Urinary Smad1 as a biomarker for early phase of DN
The most reliable diagnostic procedure is renal biopsy, but it is impossible to perform biopsies for all patients with DN. Increased urinary protein excretion may be an early clinical manifestation of diabetic nephropathy [30]. To date, the measurement of albuminuria has been used as a standardized non-invasive test for the diagnosis of early DN [31]. However, in some cases, albuminuria does not correlate with glomerulosclerosis at all in the early phase of DN. Therefore, it is important to establish practical approaches to the diagnosis by novel diagnostic markers specific for the detection of mesangial expansion in the early phase of DN. There was a very good correlation between urinary Smad1 levels and the development of mesangial expansion in diabetic rats [32].
Smad1 is the key signaling molecule directly involved in progression of glomerulosclerosis in DN. Earlier diagnosis may lead to better long-term outcomes for patients with DN. Recent clinical studies demonstrated that urinary Smad1 could be an early predictor in diabetic patients [33]. Thus, Smad1 could be useful for diagnosis of DN as well as understanding of pathophysiology in DN.

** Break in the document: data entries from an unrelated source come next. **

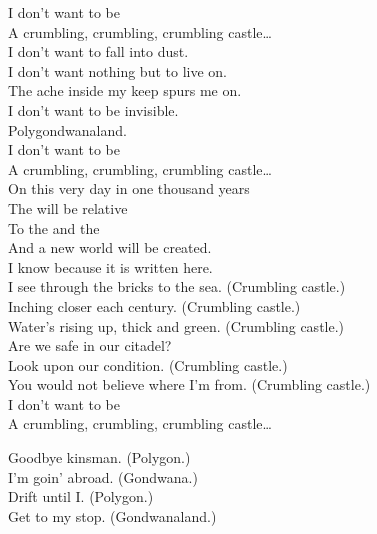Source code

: I don't want to be \\
A crumbling, crumbling, crumbling castle… \\

I don't want to fall into dust. \\
I don't want nothing but to live on. \\
The ache inside my keep spurs me on. \\
I don't want to be invisible. \\
Polygondwanaland. \\

I don't want to be \\
A crumbling, crumbling, crumbling castle… \\

On this very day in one thousand years \\
The  will be relative \\
To the  and the  \\
And a new world will be created. \\
I know because it is written here. \\

I see through the bricks to the sea. (Crumbling castle.) \\
Inching closer each century. (Crumbling castle.) \\
Water's rising up, thick and green. (Crumbling castle.) \\

Are we safe in our citadel? \\
Look upon our condition. (Crumbling castle.) \\
You would not believe where I'm from. (Crumbling castle.) \\

I don't want to be \\
A crumbling, crumbling, crumbling castle… \\





Goodbye kinsman. (Polygon.) \\
I'm goin' abroad. (Gondwana.) \\
Drift until I. (Polygon.) \\
Get to my stop. (Gondwanaland.) \\

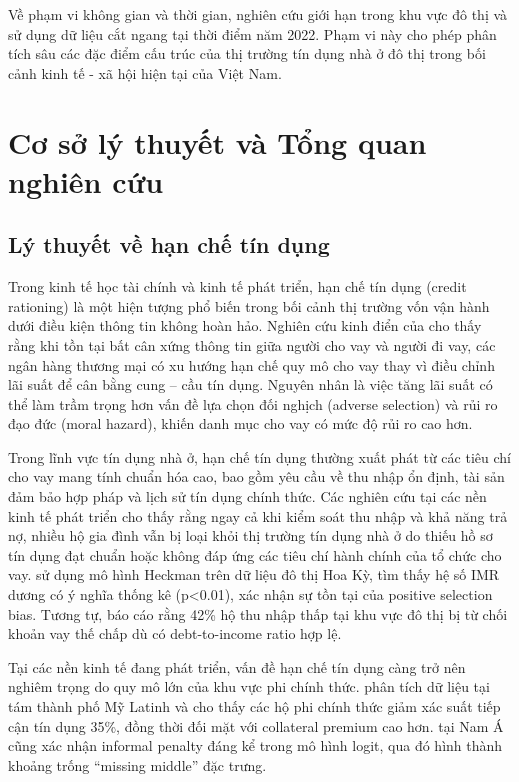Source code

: \documentclass[12pt,a4paper]{report}
\begin{document}
	Về phạm vi không gian và thời gian, nghiên cứu giới hạn trong khu vực đô thị và sử dụng dữ liệu cắt ngang tại thời điểm năm 2022. Phạm vi này cho phép phân tích sâu các đặc điểm cấu trúc của thị trường tín dụng nhà ở đô thị trong bối cảnh kinh tế - xã hội hiện tại của Việt Nam.
		
	\chapter{Cơ sở lý thuyết và Tổng quan nghiên cứu}
	
	\section{Lý thuyết về hạn chế tín dụng}
	
	Trong kinh tế học tài chính và kinh tế phát triển, hạn chế tín dụng (credit rationing) là một hiện tượng phổ biến trong bối cảnh thị trường vốn vận hành dưới điều kiện thông tin không hoàn hảo. Nghiên cứu kinh điển của \textcite{Stiglitz1981} cho thấy rằng khi tồn tại bất cân xứng thông tin giữa người cho vay và người đi vay, các ngân hàng thương mại có xu hướng hạn chế quy mô cho vay thay vì điều chỉnh lãi suất để cân bằng cung -- cầu tín dụng. Nguyên nhân là việc tăng lãi suất có thể làm trầm trọng hơn vấn đề lựa chọn đối nghịch (adverse selection) và rủi ro đạo đức (moral hazard), khiến danh mục cho vay có mức độ rủi ro cao hơn.
	
	Trong lĩnh vực tín dụng nhà ở, hạn chế tín dụng thường xuất phát từ các tiêu chí cho vay mang tính chuẩn hóa cao, bao gồm yêu cầu về thu nhập ổn định, tài sản đảm bảo hợp pháp và lịch sử tín dụng chính thức. Các nghiên cứu tại các nền kinh tế phát triển cho thấy rằng ngay cả khi kiểm soát thu nhập và khả năng trả nợ, nhiều hộ gia đình vẫn bị loại khỏi thị trường tín dụng nhà ở do thiếu hồ sơ tín dụng đạt chuẩn hoặc không đáp ứng các tiêu chí hành chính của tổ chức cho vay. \textcite{lewisfaupel2024disparities} sử dụng mô hình Heckman trên dữ liệu đô thị Hoa Kỳ, tìm thấy hệ số IMR dương có ý nghĩa thống kê (p<0.01), xác nhận sự tồn tại của positive selection bias. Tương tự, \textcite{UrbanInstitute2024} báo cáo rằng 42\% hộ thu nhập thấp tại khu vực đô thị bị từ chối khoản vay thế chấp dù có debt-to-income ratio hợp lệ.
	
	Tại các nền kinh tế đang phát triển, vấn đề hạn chế tín dụng càng trở nên nghiêm trọng do quy mô lớn của khu vực phi chính thức. \textcite{arrieta2005Mortgage} phân tích dữ liệu tại tám thành phố Mỹ Latinh và cho thấy các hộ phi chính thức giảm xác suất tiếp cận tín dụng 35\%, đồng thời đối mặt với collateral premium cao hơn. \textcite{sharma2024saving} tại Nam Á cũng xác nhận informal penalty đáng kể trong mô hình logit, qua đó hình thành khoảng trống ``missing middle'' đặc trưng.
	
\end{document}
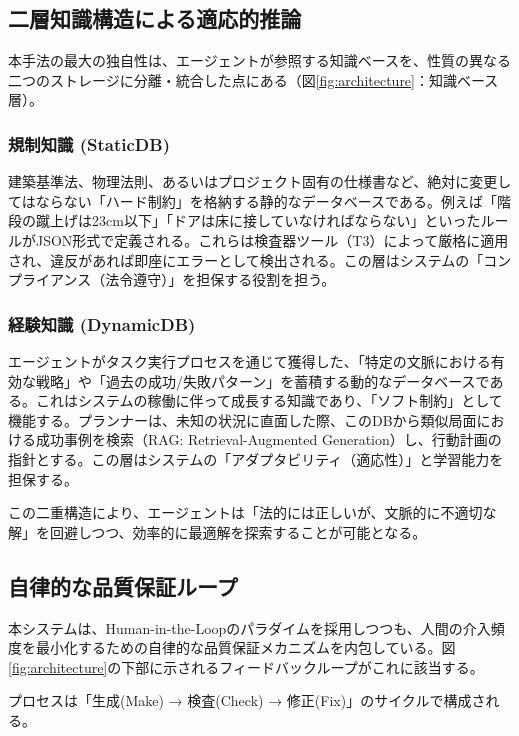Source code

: \documentclass{deimj}
\begin{document}
\subsection{二層知識構造による適応的推論}

本手法の最大の独自性は、エージェントが参照する知識ベースを、性質の異なる二つのストレージに分離・統合した点にある（図\ref{fig:architecture}：知識ベース層）。

\subsubsection{規制知識 (StaticDB)}

建築基準法、物理法則、あるいはプロジェクト固有の仕様書など、絶対に変更してはならない「ハード制約」を格納する静的なデータベースである。例えば「階段の蹴上げは23cm以下」「ドアは床に接していなければならない」といったルールがJSON形式で定義される。これらは検査器ツール（T3）によって厳格に適用され、違反があれば即座にエラーとして検出される。この層はシステムの「コンプライアンス（法令遵守）」を担保する役割を担う。

\subsubsection{経験知識 (DynamicDB)}

エージェントがタスク実行プロセスを通じて獲得した、「特定の文脈における有効な戦略」や「過去の成功/失敗パターン」を蓄積する動的なデータベースである\cite{wang2023voyager}。これはシステムの稼働に伴って成長する知識であり、「ソフト制約」として機能する。プランナーは、未知の状況に直面した際、このDBから類似局面における成功事例を検索（RAG: Retrieval-Augmented Generation\cite{lewis2020rag}）し、行動計画の指針とする。この層はシステムの「アダプタビリティ（適応性）」と学習能力を担保する。

この二重構造により、エージェントは「法的には正しいが、文脈的に不適切な解」を回避しつつ、効率的に最適解を探索することが可能となる。

\subsection{自律的な品質保証ループ}

本システムは、Human-in-the-Loopのパラダイムを採用しつつも、人間の介入頻度を最小化するための自律的な品質保証メカニズムを内包している。図\ref{fig:architecture}の下部に示されるフィードバックループがこれに該当する。

プロセスは「生成(Make) → 検査(Check) → 修正(Fix)」のサイクルで構成される。
\end{document}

We have recently revealed that Smad1 signaling is controlled by Smad3 expression, and that phosphorylation of the Smad1 linker domain leads to inactivation of Smad1 and subsequently suppresses progression of DN [29]. Knocking out Smad3 upregulates phosphorylation of the Smad1 linker domain, while downregulating phosphorylation of the C-terminal domain, and this leads to prevent Smad1 from going to the nucleus to impact on gene expression, especially those involved in glomerulosclerosis. Thus, Smad3 is potential therapeutic targets for DN, but the direct inhibition of Smad3 causes undesirable adverse effects such as cancer [34,35]. On the other hand, preferential activation of the Smad1 linker domain may provide a new therapeutic approach for treatment of DN.
In conclusion, we clarified a new interaction between Smad1 and Smad3 signaling under diabetic conditions and found that phosphorylation of the Smad1 linker domain may play a crucial role in DN progression (Figure 2).
Figure 2: Proposal molecular model of diabetic nephropathy.